RECORDS SHOWN
┌──
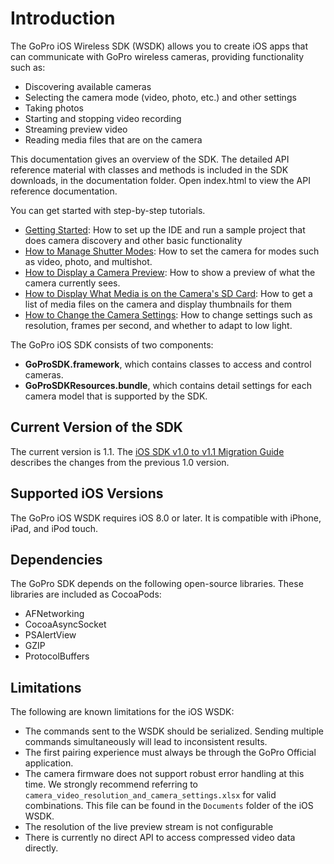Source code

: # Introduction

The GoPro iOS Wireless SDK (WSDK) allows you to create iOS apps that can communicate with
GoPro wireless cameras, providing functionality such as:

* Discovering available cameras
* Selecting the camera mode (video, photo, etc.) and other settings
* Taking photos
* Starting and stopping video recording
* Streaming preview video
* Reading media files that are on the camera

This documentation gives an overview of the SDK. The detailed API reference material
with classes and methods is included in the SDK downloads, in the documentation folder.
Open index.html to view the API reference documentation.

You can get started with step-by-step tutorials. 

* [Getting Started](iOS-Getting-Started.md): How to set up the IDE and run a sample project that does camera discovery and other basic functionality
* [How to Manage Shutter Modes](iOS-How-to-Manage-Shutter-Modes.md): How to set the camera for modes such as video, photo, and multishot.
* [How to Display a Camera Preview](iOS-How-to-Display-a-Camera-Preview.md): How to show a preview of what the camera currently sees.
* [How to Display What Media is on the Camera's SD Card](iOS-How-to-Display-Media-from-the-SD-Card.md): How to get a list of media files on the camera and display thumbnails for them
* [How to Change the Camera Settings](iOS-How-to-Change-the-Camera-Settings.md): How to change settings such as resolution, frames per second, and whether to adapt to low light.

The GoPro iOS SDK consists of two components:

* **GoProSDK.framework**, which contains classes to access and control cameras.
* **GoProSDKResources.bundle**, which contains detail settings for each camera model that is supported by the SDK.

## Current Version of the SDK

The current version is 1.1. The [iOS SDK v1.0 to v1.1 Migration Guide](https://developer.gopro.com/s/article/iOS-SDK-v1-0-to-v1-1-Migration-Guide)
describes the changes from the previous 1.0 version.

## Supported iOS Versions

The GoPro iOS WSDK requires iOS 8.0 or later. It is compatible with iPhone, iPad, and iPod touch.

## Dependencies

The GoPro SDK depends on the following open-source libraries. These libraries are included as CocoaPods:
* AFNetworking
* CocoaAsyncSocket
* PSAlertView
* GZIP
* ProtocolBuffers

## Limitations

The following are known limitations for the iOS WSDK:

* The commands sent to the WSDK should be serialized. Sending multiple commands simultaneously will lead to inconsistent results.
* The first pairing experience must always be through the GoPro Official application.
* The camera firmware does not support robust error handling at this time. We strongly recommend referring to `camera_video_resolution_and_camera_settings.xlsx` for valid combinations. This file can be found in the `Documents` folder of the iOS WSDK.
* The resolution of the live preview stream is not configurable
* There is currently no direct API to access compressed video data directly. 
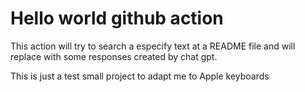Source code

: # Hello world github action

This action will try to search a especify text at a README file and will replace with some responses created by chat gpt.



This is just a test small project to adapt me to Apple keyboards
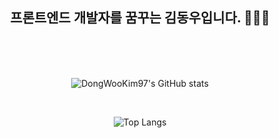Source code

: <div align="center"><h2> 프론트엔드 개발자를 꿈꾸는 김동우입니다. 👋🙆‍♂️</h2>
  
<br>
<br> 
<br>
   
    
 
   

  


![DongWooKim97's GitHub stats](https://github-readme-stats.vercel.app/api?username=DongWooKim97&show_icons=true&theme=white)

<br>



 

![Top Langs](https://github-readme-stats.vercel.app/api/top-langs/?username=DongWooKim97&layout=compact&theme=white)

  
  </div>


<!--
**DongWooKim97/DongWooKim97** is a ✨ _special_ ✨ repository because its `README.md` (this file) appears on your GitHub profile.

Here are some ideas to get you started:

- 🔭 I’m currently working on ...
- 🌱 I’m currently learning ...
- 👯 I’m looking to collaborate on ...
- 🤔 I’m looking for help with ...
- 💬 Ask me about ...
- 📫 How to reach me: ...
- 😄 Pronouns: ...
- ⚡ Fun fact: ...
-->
└──
Output the records exactly, pictures excluded.

WRITTEN ANSWER
Source code

: # Introduction

The GoPro iOS Wireless SDK (WSDK) allows you to create iOS apps that can communicate with
GoPro wireless cameras, providing functionality such as:

* Discovering available cameras
* Selecting the camera mode (video, photo, etc.) and other settings
* Taking photos
* Starting and stopping video recording
* Streaming preview video
* Reading media files that are on the camera

This documentation gives an overview of the SDK. The detailed API reference material
with classes and methods is included in the SDK downloads, in the documentation folder.
Open index.html to view the API reference documentation.

You can get started with step-by-step tutorials. 

* [Getting Started](iOS-Getting-Started.md): How to set up the IDE and run a sample project that does camera discovery and other basic functionality
* [How to Manage Shutter Modes](iOS-How-to-Manage-Shutter-Modes.md): How to set the camera for modes such as video, photo, and multishot.
* [How to Display a Camera Preview](iOS-How-to-Display-a-Camera-Preview.md): How to show a preview of what the camera currently sees.
* [How to Display What Media is on the Camera's SD Card](iOS-How-to-Display-Media-from-the-SD-Card.md): How to get a list of media files on the camera and display thumbnails for them
* [How to Change the Camera Settings](iOS-How-to-Change-the-Camera-Settings.md): How to change settings such as resolution, frames per second, and whether to adapt to low light.

The GoPro iOS SDK consists of two components:

* **GoProSDK.framework**, which contains classes to access and control cameras.
* **GoProSDKResources.bundle**, which contains detail settings for each camera model that is supported by the SDK.

## Current Version of the SDK

The current version is 1.1. The [iOS SDK v1.0 to v1.1 Migration Guide](https://developer.gopro.com/s/article/iOS-SDK-v1-0-to-v1-1-Migration-Guide)
describes the changes from the previous 1.0 version.

## Supported iOS Versions

The GoPro iOS WSDK requires iOS 8.0 or later. It is compatible with iPhone, iPad, and iPod touch.

## Dependencies

The GoPro SDK depends on the following open-source libraries. These libraries are included as CocoaPods:
* AFNetworking
* CocoaAsyncSocket
* PSAlertView
* GZIP
* ProtocolBuffers

## Limitations

The following are known limitations for the iOS WSDK:

* The commands sent to the WSDK should be serialized. Sending multiple commands simultaneously will lead to inconsistent results.
* The first pairing experience must always be through the GoPro Official application.
* The camera firmware does not support robust error handling at this time. We strongly recommend referring to `camera_video_resolution_and_camera_settings.xlsx` for valid combinations. This file can be found in the `Documents` folder of the iOS WSDK.
* The resolution of the live preview stream is not configurable
* There is currently no direct API to access compressed video data directly. 
Source code

: # Hello world github action

This action will try to search a especify text at a README file and will replace with some responses created by chat gpt.



This is just a test small project to adapt me to Apple keyboards
Source code

: <div align="center"><h2> 프론트엔드 개발자를 꿈꾸는 김동우입니다. 👋🙆‍♂️</h2>
  
<br>
<br> 
<br>
   
    
 
   

  


![DongWooKim97's GitHub stats](https://github-readme-stats.vercel.app/api?username=DongWooKim97&show_icons=true&theme=white)

<br>



 

![Top Langs](https://github-readme-stats.vercel.app/api/top-langs/?username=DongWooKim97&layout=compact&theme=white)

  
  </div>


<!--
**DongWooKim97/DongWooKim97** is a ✨ _special_ ✨ repository because its `README.md` (this file) appears on your GitHub profile.

Here are some ideas to get you started:

- 🔭 I’m currently working on ...
- 🌱 I’m currently learning ...
- 👯 I’m looking to collaborate on ...
- 🤔 I’m looking for help with ...
- 💬 Ask me about ...
- 📫 How to reach me: ...
- 😄 Pronouns: ...
- ⚡ Fun fact: ...
-->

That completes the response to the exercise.